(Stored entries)
++++++++++

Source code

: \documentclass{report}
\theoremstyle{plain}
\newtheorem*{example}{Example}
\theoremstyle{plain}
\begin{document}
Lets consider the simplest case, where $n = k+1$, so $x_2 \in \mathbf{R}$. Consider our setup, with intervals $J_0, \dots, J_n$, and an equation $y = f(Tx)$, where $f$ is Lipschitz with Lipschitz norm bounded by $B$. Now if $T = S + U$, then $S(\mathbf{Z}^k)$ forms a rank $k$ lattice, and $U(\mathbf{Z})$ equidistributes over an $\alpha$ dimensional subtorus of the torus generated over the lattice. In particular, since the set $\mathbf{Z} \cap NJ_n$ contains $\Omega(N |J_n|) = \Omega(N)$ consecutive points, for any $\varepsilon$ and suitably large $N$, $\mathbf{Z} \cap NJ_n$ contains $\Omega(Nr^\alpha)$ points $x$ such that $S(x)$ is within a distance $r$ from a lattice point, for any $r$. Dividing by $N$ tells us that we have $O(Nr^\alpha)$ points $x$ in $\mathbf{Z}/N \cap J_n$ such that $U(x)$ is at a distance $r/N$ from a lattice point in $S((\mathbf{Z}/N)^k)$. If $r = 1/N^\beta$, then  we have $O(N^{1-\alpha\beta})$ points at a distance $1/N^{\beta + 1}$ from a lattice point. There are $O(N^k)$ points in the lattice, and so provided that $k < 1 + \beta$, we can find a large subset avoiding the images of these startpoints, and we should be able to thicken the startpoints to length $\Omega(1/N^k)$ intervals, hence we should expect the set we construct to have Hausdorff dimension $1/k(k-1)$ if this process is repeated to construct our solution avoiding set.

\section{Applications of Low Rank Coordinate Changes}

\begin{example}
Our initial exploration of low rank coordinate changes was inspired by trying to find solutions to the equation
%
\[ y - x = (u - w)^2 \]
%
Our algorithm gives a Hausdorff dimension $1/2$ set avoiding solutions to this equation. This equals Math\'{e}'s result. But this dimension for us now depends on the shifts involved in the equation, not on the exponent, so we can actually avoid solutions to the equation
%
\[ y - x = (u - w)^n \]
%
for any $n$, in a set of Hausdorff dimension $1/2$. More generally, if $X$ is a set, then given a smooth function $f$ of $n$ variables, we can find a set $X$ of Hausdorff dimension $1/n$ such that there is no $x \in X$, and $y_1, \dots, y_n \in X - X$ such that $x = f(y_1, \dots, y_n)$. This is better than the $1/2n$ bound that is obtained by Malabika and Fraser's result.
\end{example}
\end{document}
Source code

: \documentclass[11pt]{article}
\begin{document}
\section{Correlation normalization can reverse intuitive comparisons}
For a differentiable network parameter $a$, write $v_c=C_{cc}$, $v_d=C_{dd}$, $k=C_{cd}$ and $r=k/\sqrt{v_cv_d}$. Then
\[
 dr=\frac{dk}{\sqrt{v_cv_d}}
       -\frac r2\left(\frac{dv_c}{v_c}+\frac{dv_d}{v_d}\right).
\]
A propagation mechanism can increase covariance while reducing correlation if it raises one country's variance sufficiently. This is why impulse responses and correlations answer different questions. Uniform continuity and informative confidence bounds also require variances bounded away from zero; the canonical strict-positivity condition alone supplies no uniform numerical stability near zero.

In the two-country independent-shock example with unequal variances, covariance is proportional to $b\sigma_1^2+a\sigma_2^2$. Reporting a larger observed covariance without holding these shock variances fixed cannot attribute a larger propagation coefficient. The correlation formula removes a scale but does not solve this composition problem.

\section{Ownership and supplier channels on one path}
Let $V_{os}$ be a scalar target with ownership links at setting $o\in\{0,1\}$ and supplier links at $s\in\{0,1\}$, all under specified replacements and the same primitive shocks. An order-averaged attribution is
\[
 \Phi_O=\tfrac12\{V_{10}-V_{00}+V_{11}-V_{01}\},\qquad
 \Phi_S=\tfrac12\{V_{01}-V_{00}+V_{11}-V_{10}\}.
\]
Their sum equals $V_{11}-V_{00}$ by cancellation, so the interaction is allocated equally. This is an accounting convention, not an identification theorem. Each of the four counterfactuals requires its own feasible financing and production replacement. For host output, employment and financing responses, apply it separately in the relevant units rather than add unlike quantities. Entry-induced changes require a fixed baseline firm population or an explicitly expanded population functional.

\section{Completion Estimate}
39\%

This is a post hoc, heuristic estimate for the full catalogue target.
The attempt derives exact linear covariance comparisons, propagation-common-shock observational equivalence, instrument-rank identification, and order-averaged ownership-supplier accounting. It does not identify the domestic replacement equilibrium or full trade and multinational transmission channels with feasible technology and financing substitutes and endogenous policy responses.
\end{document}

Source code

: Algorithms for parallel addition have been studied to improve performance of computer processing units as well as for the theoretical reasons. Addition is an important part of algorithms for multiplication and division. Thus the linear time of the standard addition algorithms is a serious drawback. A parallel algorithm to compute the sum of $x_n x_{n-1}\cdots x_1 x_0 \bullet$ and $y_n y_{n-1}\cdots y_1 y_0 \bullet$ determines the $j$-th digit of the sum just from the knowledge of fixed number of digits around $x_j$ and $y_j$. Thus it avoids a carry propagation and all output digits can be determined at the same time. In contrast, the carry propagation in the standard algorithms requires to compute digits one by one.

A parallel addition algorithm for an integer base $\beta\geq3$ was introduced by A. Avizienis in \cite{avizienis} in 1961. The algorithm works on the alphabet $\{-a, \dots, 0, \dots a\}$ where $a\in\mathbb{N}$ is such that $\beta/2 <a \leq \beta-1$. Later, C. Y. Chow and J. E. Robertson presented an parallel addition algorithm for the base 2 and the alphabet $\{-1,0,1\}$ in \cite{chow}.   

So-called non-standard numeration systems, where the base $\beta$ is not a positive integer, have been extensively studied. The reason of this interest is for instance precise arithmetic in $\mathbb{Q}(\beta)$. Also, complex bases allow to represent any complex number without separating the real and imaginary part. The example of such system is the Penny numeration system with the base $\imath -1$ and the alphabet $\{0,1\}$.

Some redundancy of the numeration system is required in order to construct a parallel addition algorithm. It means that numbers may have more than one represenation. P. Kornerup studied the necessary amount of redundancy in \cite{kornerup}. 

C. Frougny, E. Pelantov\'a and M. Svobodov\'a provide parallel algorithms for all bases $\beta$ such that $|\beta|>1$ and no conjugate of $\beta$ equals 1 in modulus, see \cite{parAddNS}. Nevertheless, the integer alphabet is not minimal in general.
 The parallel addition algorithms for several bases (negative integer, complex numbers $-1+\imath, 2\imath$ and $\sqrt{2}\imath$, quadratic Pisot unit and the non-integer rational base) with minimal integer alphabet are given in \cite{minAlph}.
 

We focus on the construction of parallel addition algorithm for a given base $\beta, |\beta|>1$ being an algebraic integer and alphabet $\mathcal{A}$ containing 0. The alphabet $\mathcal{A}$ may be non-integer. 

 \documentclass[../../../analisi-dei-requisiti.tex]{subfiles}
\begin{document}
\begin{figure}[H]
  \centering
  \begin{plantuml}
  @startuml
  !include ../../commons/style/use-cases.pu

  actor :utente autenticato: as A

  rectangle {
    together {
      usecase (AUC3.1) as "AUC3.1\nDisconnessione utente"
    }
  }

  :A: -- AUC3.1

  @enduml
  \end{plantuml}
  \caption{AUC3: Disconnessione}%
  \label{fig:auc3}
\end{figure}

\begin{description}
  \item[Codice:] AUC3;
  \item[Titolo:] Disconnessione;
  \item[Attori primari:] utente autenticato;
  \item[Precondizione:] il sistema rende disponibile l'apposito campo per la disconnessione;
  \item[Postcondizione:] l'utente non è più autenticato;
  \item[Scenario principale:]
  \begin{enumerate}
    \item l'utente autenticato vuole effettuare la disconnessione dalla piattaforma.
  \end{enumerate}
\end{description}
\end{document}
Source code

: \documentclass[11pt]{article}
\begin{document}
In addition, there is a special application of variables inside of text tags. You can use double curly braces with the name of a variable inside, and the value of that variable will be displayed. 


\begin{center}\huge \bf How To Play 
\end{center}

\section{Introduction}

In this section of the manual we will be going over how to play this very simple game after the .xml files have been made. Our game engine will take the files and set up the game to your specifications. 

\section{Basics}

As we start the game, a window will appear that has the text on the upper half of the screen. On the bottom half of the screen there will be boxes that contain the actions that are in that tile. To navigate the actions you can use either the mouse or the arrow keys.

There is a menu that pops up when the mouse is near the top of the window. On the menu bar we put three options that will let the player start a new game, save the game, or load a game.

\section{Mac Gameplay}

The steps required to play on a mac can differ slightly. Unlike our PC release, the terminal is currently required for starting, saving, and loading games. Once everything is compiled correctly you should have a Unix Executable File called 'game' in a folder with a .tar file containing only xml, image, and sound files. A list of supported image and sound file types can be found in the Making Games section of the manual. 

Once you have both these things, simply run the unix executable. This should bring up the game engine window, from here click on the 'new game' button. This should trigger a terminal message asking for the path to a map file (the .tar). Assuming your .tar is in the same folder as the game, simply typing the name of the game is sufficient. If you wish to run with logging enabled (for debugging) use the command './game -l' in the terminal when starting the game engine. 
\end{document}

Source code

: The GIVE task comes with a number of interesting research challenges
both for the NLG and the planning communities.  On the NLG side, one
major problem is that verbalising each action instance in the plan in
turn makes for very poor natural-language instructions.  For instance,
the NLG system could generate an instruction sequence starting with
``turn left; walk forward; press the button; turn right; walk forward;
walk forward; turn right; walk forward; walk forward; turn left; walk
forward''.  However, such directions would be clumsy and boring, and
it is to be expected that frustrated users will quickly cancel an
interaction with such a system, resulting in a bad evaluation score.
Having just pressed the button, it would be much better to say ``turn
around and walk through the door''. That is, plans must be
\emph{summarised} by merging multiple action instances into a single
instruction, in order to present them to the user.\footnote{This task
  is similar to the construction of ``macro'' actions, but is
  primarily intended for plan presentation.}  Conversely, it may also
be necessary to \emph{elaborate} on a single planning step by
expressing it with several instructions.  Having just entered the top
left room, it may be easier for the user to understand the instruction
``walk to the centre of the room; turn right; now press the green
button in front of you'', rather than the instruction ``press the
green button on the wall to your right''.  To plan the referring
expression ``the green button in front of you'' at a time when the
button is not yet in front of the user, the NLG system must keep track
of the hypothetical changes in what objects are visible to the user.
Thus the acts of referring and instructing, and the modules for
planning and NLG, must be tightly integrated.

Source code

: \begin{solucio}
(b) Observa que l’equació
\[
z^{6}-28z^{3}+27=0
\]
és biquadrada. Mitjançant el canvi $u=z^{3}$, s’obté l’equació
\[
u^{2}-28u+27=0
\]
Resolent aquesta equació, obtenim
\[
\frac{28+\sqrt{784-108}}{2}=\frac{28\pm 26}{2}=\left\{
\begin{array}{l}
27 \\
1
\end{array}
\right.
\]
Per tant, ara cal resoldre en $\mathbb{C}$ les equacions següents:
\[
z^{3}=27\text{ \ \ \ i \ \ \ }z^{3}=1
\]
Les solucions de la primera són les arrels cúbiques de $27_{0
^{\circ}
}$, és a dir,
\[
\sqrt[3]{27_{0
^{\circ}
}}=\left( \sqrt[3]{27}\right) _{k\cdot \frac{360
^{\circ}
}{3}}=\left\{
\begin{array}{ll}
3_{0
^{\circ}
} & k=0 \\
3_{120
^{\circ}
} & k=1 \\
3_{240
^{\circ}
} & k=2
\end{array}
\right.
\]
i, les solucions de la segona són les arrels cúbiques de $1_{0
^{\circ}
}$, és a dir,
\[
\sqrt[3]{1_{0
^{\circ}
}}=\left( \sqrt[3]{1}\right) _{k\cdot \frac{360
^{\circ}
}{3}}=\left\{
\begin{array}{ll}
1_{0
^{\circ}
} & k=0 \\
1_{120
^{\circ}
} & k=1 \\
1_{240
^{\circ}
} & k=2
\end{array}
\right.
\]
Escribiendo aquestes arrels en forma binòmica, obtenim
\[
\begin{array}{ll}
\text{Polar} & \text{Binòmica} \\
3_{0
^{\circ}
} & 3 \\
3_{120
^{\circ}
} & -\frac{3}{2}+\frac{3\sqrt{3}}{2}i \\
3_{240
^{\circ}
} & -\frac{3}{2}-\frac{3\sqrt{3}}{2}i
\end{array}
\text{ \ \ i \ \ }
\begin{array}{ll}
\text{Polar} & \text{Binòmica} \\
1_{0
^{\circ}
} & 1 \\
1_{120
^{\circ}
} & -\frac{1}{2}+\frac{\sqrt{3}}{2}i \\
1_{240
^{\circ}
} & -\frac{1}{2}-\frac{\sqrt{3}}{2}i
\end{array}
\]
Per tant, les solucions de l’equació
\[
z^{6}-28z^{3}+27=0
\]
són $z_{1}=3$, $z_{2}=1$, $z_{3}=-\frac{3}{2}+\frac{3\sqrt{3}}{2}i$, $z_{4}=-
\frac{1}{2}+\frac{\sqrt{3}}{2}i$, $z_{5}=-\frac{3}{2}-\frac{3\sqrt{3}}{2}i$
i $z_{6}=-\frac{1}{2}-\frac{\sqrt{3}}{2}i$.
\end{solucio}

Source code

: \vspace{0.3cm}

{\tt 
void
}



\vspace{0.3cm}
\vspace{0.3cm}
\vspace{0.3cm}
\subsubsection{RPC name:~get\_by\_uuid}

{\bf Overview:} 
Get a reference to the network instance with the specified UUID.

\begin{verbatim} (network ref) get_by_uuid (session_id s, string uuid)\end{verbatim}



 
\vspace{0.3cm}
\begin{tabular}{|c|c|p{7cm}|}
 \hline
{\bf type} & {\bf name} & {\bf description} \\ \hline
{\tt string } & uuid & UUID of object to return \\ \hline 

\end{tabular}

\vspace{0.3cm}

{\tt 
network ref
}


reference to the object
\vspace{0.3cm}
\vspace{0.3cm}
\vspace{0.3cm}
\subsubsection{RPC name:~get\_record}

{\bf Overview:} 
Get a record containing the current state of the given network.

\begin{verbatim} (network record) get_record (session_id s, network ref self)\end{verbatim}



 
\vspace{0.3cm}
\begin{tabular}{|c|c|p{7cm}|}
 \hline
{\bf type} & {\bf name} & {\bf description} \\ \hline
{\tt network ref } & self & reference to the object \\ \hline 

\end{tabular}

++++++++++

_ASSIGNMENT_. In the records above, how many lines hold the string "autenticato"? Only the number should be given.

_EXPECTED OUTPUT_. 4